Two of four authors work for Viatris — a PDE5i manufacturer — yet COI is listed as "not listed"
Journal: The Aging Male | Published: 2026-04-02 | Type: Narrative Review | PMID: 41928386 Authors: Andrea Sansone (University, Dept. Systems Medicine); Raffaella Mantegazza (Viatris Italia S.r.l.); Shivani Ohri Vignesh (Mylan Pharmaceuticals / Viatris, India); Emmanuele A. Jannini (University, Dept. Biomedicine and Prevention) Funding/COI: Not listed — despite two authors employed by Viatris, a pharmaceutical company that manufactures PDE5 inhibitors including orodispersible sildenafil, the specific formulation this paper promotes
This paper presents fictional clinical vignettes about ED management to argue that "narrative medicine" is an underused tool in sexual health, and that personalized PDE5i prescribing — including orodispersible film formulations — improves patient outcomes. There are no patients, no data, and no statistics. Two of the four authors are employees of Viatris, the company that manufactures the drug class and specific formulation the paper advocates for, and this conflict goes undisclosed in the journal's COI field.
No quantitative findings. No effect sizes. No sample sizes. No p-values. These are illustrative stories, not data.
This is a narrative review built around fictional clinical vignettes — the lowest tier of evidence short of a personal opinion piece. There is no systematic search methodology, no inclusion/exclusion criteria, no patient population, and no outcomes measured. The paper uses Italian SIAMS guidelines as a "normative framework," meaning the vignettes are constructed to illustrate guidelines rather than to test them. "Narrative review" in this context means: the authors chose which literature to cite, with no obligation to represent the full evidence base.
The framing as clinical vignettes gives the paper a veneer of real-world applicability while insulating it from any empirical scrutiny. You cannot critique the methodology of a fictional story.
This paper is industry promotional content in academic clothing.
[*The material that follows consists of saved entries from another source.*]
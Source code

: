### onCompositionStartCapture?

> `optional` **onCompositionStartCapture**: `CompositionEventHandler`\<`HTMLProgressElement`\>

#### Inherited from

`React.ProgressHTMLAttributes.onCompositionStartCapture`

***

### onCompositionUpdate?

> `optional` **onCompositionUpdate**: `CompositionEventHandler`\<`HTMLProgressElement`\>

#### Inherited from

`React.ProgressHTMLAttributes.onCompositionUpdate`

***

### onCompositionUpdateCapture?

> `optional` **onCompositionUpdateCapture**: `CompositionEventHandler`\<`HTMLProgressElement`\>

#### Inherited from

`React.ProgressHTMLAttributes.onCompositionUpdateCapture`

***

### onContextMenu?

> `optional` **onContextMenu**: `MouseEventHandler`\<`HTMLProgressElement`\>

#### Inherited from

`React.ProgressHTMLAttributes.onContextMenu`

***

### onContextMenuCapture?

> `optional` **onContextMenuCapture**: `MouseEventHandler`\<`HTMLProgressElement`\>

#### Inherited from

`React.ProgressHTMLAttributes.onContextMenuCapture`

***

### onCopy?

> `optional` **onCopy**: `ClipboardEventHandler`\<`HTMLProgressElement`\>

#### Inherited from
Two pharma employees co-authoring an uncited narrative review that specifically advocates for their employer's drug formulation, published without conflict-of-interest disclosure, is not science journalism — it is advertising. The underlying concept (personalized ED care beats one-size-fits-all prescribing) has merit, but this paper contributes nothing to the evidence base. It should be read, if at all, as a case study in how pharmaceutical companies use narrative review format to launder product advocacy into peer-reviewed literature.